Esai: Mario dan Motif Keagamaan dalam Sajak-sajaknya

Oleh Hasan Aspahani

SUMBER dan bahan pengucapan puisi-puisi Mario F. Lawi (lahir 1991) dalam buku “Lelaki Bukan Malaikat” (Gramedia, 2015) adalah apa yang dekat dengannya, yaitu khazanah bibel dan kehidupan budaya dan sosial lokal Kupang, Timor, tanah kelahirannya. Kenapa? Karena, itulah hal yang sangat ia kuasai dan ia pelajari bahkan sebelum ia belajar menalar. Dengan pilihan itu, katanya, ia yang merasa sedang belajar menulis puisi terhindar spekulasi yang tidak ia kenal. Pengakuan itu ia sampaikan di buku sebelumnya, “Ekaristi” (Plotpoint, 2014), yang saya rasa masih sangat relevan untuk dikenakan ke buku ini.

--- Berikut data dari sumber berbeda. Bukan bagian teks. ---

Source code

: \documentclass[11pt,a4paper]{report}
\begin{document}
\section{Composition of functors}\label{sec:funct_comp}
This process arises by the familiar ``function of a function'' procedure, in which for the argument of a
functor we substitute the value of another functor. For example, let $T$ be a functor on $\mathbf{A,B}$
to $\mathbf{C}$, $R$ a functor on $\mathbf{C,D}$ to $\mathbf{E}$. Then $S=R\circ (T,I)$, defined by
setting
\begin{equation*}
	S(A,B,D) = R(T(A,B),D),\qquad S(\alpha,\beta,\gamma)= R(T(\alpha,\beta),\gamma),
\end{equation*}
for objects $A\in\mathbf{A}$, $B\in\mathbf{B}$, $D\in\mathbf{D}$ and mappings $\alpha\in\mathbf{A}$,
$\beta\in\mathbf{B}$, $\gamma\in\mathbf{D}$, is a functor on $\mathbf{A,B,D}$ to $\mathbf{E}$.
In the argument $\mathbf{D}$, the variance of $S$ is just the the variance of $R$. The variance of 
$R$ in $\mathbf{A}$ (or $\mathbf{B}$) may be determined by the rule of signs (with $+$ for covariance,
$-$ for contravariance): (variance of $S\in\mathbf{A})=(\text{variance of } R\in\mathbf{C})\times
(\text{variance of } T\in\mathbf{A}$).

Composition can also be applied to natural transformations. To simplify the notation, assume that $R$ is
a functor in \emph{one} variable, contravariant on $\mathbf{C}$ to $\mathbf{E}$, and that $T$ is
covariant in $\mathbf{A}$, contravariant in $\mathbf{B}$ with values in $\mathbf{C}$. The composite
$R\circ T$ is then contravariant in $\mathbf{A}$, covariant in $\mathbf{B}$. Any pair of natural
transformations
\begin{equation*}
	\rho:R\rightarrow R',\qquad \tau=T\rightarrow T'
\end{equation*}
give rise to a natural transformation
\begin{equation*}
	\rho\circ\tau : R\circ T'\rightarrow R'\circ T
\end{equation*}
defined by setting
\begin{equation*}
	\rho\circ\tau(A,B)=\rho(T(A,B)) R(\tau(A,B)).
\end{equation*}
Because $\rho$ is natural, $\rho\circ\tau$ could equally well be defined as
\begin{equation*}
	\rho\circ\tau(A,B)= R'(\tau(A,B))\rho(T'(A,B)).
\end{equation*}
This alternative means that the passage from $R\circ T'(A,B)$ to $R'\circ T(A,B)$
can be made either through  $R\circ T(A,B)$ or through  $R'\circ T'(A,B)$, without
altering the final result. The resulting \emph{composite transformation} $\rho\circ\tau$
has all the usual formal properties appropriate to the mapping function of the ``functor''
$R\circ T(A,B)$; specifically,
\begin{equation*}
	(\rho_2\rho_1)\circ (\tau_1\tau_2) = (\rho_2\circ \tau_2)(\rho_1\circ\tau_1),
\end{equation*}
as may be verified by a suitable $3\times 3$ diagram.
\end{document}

Pilihan itu, dan tentu juga karena bakatnya yang besar, membuat dia lekas melesat di jagad kepenyairan Indonesia. Melesat di sini, bukan hanya perkara waktu meraih reputasi itu, tapi juga peneguhan identitas estetisnya. Sama-sama berlatar pendidikan di sekolah menengah atas seminari Katolik, Mario jelas berbeda dengan penyair senior kita Joko Pinurbo. Pada Joko Pinurbo, latar belakang dan nilai-nilai religius dari apa yang ia imani seringkali hadir secara sublim dan menyaran lembut. Sementara Mario menghadirkan saja apa yang ia pahami itu, menjadi ungkapan yang ramai, dan kadang terasa jenuh.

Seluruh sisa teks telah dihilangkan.